Apache Spark versions 3.2 and higher provide direct encryption capabilities for sensitive data sets. By configuring specific parameters and DataFrame options, Apache Parquet’s modular encryption mechanism can be activated, encrypting select columns with column-specific keys. Furthermore, the upcoming Spark 3.4 version will introduce support for uniform encryption, where all DataFrame columns can be encrypted using the same key.
Many companies are already leveraging Spark data encryption to safeguard personal or confidential business data in their production environments. The primary focus of integration efforts lies in key access control and the development of a Spark/Parquet plug-in code that can interact with the organization’s key management service (KMS).

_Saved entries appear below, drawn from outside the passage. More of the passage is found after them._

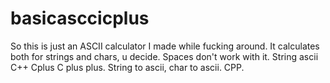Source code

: # basicasccicplus
So this is just an ASCII calculator I made while fucking around. 
It calculates both for strings and chars, u decide. Spaces don't work with it. 
String ascii C++ Cplus C plus plus. String to ascii, char to ascii. CPP. 
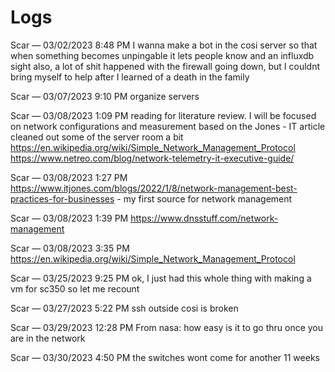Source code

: # Logs

Scar — 03/02/2023 8:48 PM
I wanna make a bot in the cosi server so that when something becomes unpingable it lets people know
and an influxdb sight
also, a lot of shit happened with the firewall going down, but I couldnt bring myself to help after I learned of a death in the family

Scar — 03/07/2023 9:10 PM
organize servers

Scar — 03/08/2023 1:09 PM
reading for literature review. I will be focused on network configurations and measurement based on the Jones - IT article
cleaned out some of the server room a bit
https://en.wikipedia.org/wiki/Simple_Network_Management_Protocol
https://www.netreo.com/blog/network-telemetry-it-executive-guide/

Scar — 03/08/2023 1:27 PM
https://www.itjones.com/blogs/2022/1/8/network-management-best-practices-for-businesses - my first source for network management

Scar — 03/08/2023 1:39 PM
https://www.dnsstuff.com/network-management

Scar — 03/08/2023 3:35 PM
https://en.wikipedia.org/wiki/Simple_Network_Management_Protocol

Scar — 03/25/2023 9:25 PM
ok, I just had this whole thing with making a vm for sc350 so let me recount

Scar — 03/27/2023 5:22 PM
ssh outside cosi is broken

Scar — 03/29/2023 12:28 PM
From nasa: how easy is it to go thru once you are in the network

Scar — 03/30/2023 4:50 PM
the switches wont come for another 11 weeks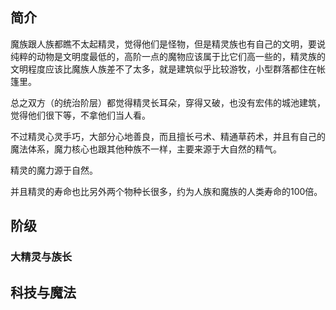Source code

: ## 简介

魔族跟人族都瞧不太起精灵，觉得他们是怪物，但是精灵族也有自己的文明，要说纯粹的动物是文明度最低的，高阶一点的魔物应该属于比它们高一些的，精灵族的文明程度应该比魔族人族差不了太多，就是建筑似乎比较游牧，小型群落都住在帐篷里。

总之双方（的统治阶层）都觉得精灵长耳朵，穿得又破，也没有宏伟的城池建筑，觉得他们很下等，不拿他们当人看。

不过精灵心灵手巧，大部分心地善良，而且擅长弓术、精通草药术，并且有自己的魔法体系，魔力核心也跟其他种族不一样，主要来源于大自然的精气。

精灵的魔力源于自然。

并且精灵的寿命也比另外两个物种长很多，约为人族和魔族的人类寿命的100倍。

## 阶级

### 大精灵与族长



## 科技与魔法

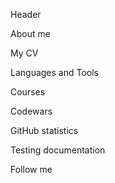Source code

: Header

About me

My CV

Languages and Tools

Courses

Codewars

GitHub statistics

Testing documentation

Follow me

In this session, we will provide an overview of Spark/Parquet encryption usage, and delve into the intricacies of encryption key management to facilitate the integration of this data protection mechanism in your deployment. Participants will learn how to execute a HelloWorld encryption sample and expand it into a real-world production code that seamlessly integrates with their organization’s KMS and access control policies. Topics covered will include the standard envelope encryption approach for big data protection, the trade-offs between performance and security in single and double envelope wrapping, and the storage of internal and external key metadata. Additionally, a demo will be presented, and new features such as uniform encryption and two-tier management of encryption keys will be discussed.
By the end of the session, attendees will have gained a comprehensive understanding of Spark/Parquet encryption, including its usage, key management considerations, and practical implementation in production environments. This knowledge will empower organizations to effectively protect their data assets while ensuring compliance with security and access control requirements.